How is the Cloud cost REALLY calculated ?

 

I made some experiments to check if the Cloud can be used for real world optimization tasks. I was very surprised by the results from the cost point of view.

Here the site data :

I will detail the MACD Sample optimization.

Cost calculation from here : https://www.metatrader5.com/en/terminal/help/mql5cloud/mql5cloud_calculation

Cost = QuantPrice * PR * WorkTime (in ms).

I will not give the details for the TaurusTester optimization, but here is the total :

So the cost seems to be overestimated by a factor between 2 and 3.


The tasks page is talking about "task execution cost considering the traffic generated during the process".

But I didn't find anywhere what could the cost for the "traffic". And mainly I am wondering how the OUT traffic can be so huge ?!?

These optimizations are not using any special data processing (Frame), nor creating data files, nothing. So how comes that an EA as simple as MACD Sample is generating 416 MB of out traffic for 50 passes. Which is more than 8 MB for 1 pass ? Is it that out traffic which is paid ?
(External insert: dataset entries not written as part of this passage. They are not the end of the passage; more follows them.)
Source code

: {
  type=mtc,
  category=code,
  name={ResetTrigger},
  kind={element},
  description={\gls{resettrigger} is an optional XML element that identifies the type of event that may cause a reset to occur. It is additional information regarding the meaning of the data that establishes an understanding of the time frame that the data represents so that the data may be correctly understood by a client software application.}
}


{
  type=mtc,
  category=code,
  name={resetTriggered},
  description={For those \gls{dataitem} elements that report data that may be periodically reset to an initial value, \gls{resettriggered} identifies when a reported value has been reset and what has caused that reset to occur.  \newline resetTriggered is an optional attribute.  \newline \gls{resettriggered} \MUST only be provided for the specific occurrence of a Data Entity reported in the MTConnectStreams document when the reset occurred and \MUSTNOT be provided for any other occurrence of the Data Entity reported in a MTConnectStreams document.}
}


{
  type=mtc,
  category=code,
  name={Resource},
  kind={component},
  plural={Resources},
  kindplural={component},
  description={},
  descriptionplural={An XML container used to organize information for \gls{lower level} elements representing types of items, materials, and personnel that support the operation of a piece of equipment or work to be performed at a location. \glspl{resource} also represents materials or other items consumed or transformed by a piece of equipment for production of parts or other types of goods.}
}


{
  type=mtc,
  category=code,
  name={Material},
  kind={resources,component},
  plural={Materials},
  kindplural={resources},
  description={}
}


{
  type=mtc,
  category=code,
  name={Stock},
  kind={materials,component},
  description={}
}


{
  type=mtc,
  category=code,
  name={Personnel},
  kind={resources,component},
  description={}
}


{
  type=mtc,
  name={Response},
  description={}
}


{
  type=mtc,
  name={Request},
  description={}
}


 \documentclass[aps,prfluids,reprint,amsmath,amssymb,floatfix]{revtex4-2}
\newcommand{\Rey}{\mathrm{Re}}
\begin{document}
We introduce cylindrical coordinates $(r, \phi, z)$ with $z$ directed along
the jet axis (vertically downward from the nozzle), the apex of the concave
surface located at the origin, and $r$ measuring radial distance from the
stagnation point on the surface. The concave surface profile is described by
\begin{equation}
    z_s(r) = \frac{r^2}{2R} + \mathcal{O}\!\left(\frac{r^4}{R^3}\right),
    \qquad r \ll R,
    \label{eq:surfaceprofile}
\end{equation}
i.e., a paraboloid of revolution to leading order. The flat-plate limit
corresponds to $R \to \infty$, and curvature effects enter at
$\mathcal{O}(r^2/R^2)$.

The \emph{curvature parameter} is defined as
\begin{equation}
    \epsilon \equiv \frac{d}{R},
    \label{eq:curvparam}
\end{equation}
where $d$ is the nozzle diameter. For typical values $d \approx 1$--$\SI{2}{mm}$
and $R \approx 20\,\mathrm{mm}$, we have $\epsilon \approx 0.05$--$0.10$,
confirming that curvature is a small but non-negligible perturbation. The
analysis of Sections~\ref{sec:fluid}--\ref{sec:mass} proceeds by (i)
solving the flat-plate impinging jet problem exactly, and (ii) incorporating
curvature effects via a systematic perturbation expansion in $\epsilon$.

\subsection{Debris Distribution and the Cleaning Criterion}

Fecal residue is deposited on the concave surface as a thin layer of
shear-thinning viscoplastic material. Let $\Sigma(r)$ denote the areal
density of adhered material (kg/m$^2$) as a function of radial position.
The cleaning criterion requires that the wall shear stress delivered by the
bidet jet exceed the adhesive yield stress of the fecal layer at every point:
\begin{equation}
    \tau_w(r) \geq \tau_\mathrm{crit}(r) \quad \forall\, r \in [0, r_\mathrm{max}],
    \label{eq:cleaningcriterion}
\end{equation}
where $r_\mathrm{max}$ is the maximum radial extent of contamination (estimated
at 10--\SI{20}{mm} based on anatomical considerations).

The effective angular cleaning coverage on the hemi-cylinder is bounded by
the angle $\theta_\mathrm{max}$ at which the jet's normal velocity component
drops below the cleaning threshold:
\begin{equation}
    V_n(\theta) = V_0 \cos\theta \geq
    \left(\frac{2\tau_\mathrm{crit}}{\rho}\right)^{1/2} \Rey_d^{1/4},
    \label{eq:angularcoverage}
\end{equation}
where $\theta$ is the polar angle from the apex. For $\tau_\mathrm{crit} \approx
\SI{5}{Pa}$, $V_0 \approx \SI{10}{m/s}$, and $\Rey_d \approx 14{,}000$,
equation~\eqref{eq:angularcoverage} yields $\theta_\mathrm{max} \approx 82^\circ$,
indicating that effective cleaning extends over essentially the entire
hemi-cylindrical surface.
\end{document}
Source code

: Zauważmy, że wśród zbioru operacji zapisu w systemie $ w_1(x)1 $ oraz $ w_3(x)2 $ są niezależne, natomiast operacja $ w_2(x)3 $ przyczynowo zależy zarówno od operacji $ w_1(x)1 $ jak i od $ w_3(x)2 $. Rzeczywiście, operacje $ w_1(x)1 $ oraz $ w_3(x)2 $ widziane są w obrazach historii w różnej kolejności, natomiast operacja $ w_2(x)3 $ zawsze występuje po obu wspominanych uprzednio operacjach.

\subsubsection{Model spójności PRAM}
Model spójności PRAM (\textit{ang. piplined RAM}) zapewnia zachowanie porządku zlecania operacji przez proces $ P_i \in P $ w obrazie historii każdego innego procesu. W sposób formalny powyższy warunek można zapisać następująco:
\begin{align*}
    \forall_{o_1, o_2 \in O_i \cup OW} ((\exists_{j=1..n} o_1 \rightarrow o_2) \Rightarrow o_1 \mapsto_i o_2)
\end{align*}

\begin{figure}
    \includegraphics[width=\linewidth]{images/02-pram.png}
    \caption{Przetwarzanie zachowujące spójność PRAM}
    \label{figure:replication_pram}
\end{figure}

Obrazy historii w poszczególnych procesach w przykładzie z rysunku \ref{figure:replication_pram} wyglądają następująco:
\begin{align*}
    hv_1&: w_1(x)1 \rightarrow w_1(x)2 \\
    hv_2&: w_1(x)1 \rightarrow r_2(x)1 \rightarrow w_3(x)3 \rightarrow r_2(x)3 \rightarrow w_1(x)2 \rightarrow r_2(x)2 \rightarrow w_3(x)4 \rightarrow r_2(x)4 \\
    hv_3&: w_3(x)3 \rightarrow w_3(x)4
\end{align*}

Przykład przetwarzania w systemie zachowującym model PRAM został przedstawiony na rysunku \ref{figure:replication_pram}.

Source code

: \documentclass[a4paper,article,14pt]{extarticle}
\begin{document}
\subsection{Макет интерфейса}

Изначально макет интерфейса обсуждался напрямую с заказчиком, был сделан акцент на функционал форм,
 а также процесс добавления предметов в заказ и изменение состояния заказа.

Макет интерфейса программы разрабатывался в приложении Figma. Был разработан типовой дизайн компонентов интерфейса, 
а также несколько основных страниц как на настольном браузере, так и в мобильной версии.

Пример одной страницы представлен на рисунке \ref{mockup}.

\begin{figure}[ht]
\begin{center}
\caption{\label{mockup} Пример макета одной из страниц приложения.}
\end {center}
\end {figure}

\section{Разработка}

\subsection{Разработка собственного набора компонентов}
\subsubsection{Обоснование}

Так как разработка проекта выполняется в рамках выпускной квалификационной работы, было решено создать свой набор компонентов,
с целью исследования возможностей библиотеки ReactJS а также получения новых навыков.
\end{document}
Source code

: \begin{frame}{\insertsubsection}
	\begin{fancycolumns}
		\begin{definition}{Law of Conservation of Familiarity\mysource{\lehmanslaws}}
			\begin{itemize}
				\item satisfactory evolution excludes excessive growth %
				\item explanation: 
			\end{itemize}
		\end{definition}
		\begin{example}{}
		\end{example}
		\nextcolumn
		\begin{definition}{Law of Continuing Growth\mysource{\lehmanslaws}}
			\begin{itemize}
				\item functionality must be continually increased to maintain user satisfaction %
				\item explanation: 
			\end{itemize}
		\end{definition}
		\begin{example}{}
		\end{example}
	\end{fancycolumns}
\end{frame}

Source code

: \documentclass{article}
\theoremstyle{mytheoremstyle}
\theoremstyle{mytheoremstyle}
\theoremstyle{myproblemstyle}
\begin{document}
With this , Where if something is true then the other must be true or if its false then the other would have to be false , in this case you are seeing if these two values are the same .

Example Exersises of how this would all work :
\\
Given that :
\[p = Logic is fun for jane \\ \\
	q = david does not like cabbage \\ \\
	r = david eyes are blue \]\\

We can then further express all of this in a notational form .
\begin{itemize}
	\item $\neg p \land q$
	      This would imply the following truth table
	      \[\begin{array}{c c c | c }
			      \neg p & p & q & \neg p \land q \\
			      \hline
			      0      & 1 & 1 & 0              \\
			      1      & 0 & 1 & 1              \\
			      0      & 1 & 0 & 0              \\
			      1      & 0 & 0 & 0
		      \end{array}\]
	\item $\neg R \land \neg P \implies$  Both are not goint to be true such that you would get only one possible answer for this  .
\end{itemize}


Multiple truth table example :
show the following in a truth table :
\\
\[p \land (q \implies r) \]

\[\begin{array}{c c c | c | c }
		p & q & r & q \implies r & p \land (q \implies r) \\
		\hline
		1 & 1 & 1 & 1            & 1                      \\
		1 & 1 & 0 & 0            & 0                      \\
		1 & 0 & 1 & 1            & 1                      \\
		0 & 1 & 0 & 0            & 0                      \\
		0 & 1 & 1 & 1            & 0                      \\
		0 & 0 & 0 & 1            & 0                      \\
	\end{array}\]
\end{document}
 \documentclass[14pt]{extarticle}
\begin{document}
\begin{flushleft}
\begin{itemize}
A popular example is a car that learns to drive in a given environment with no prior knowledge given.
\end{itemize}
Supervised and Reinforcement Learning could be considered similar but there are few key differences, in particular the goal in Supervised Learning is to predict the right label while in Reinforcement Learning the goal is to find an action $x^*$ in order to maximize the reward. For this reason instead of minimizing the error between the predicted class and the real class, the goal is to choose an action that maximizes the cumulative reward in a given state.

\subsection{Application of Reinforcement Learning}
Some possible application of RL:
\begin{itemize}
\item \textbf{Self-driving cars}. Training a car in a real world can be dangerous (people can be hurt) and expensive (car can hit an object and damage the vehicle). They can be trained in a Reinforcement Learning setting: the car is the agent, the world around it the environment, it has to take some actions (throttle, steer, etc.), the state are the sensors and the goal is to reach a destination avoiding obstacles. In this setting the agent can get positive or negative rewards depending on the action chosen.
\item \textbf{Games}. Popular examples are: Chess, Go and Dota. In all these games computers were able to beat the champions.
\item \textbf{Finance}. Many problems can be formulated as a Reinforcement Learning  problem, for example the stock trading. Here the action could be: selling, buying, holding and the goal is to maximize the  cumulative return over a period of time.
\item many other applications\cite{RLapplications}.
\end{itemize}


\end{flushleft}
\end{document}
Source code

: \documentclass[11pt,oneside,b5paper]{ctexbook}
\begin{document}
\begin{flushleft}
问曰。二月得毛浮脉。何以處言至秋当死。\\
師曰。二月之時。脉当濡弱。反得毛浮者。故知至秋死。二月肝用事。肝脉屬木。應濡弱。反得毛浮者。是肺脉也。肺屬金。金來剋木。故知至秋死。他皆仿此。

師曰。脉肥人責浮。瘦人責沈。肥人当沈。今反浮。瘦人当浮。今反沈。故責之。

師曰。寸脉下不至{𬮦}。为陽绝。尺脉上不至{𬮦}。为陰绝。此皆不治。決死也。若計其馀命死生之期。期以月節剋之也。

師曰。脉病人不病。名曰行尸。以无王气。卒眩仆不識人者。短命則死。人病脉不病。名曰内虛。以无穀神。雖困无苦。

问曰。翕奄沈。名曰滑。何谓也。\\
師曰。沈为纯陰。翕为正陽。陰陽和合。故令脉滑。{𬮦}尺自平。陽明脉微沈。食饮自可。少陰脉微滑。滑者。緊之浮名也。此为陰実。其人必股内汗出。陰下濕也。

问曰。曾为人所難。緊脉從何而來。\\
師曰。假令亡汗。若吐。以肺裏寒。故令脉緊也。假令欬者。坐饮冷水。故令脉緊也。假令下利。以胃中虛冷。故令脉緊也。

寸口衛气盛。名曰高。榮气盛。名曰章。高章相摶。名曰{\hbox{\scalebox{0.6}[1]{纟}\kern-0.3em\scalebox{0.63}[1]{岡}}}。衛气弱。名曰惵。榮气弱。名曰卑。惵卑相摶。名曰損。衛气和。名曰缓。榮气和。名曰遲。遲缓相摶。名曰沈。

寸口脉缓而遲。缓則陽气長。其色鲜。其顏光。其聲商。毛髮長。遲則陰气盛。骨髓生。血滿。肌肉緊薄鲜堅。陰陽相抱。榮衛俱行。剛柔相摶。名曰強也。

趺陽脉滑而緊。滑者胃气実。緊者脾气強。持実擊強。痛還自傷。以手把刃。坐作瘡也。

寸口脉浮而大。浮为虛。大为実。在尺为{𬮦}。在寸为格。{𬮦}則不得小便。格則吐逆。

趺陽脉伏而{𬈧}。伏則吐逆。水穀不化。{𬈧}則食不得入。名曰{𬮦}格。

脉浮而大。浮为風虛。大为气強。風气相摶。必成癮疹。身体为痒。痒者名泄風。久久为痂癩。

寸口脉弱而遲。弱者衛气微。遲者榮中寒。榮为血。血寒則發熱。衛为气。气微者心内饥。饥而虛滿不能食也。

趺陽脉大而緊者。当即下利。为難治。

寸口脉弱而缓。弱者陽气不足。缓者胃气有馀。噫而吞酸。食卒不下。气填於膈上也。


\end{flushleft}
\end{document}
Thanks MetaQuotes to clarify this.

 
The MQL5 Cloud Network is quite data-hungry.  The majority of this data usage comes from synchronizing market history database files on a per-broker basis, and is often the primary source of delays.  Based on my observations, MetaTester does a terrible job of managing its cache, to the point that it is almost as good as not having one.  For example, it will redownload historical tick data for markets and brokers almost each time it starts a new job, irregardless of already having the needed data in its Bases folder and the data being for past years (which should be unchanging); the network traffic for a system where the Bases folder is purged is almost identical to one that's been going for years and exceeding 400GB.  Consider that the cloud network consists mostly of individual desktop PCs, so every 4-16 agents is a different PC that has to do its own synchronization.  As you can see, from an aggregate point of view (as you have here, requesting the job), this can add up quite quickly!  And as an agent provider, this can be a bit of an issue too; my agents regularly pull hundreds of gigabytes of data each month.
 
Shalem Loritsch #:
The MQL5 Cloud Network is quite data-hungry.  The majority of this data usage comes from synchronizing market history database files on a per-broker basis, and is often the primary source of delays.  Based on my observations, MetaTester does a terrible job of managing its cache, to the point that it is almost as good as not having one.  For example, it will redownload historical tick data for markets and brokers almost each time it starts a new job, irregardless of already having the needed data in its Bases folder and the data being for past years (which should be unchanging); the network traffic for a system where the Bases folder is purged is almost identical to one that's been going for years and exceeding 400GB.  Consider that the cloud network consists mostly of individual desktop PCs, so every 4-16 agents is a different PC that has to do its own synchronization.  As you can see, from an aggregate point of view (as you have here, requesting the job), this can add up quite quickly!  And as an agent provider, this can be a bit of an issue too; my agents regularly pull hundreds of gigabytes of data each month.

What is the relevance of this remark for the topic ?

Agents downloading data is certainly not an "Out traffic", and hopefully not a paying task.

 
Alain Verleyen #:

What is the relevance of this remark for the topic ?

Agents downloading data is certainly not an "Out traffic", and hopefully not a paying task.

Everything: Since you're the one commissioning the job, it would be "out" traffic from your perspective and "in" traffic for the agent providers.  And no, we're only paid for the individual optimization passes (they're listed out in our log files, down to the millisecond), not history synchronization (although whether MQL5 is charging YOU for brokering these large amounts of data between us however is unknown to me).  In fact, time after time I've seen in the logs an agent gets a job, spends many seconds synchronizing history, and then never get any paying passes.  We don't make anything when this happens.  Furthermore, I have seen times where a PC will get a big job, loading all the agents and running for hours (18+ hours would be the longest I've personally observed), only to be cancelled at the end before completing the assigned pass.  Despite consuming several kWh per PC, we get paid exactly nothing for those jobs too.  Days like that are the lowest paying, because the agents were tied up with non-paying work for hours when they could've been free, taking little random jobs throughout the day.

"What's the relevance of all this?"  You were speculating on what's paid and why so much data is involved.  I am providing you with experiential insights on the agent provider's end.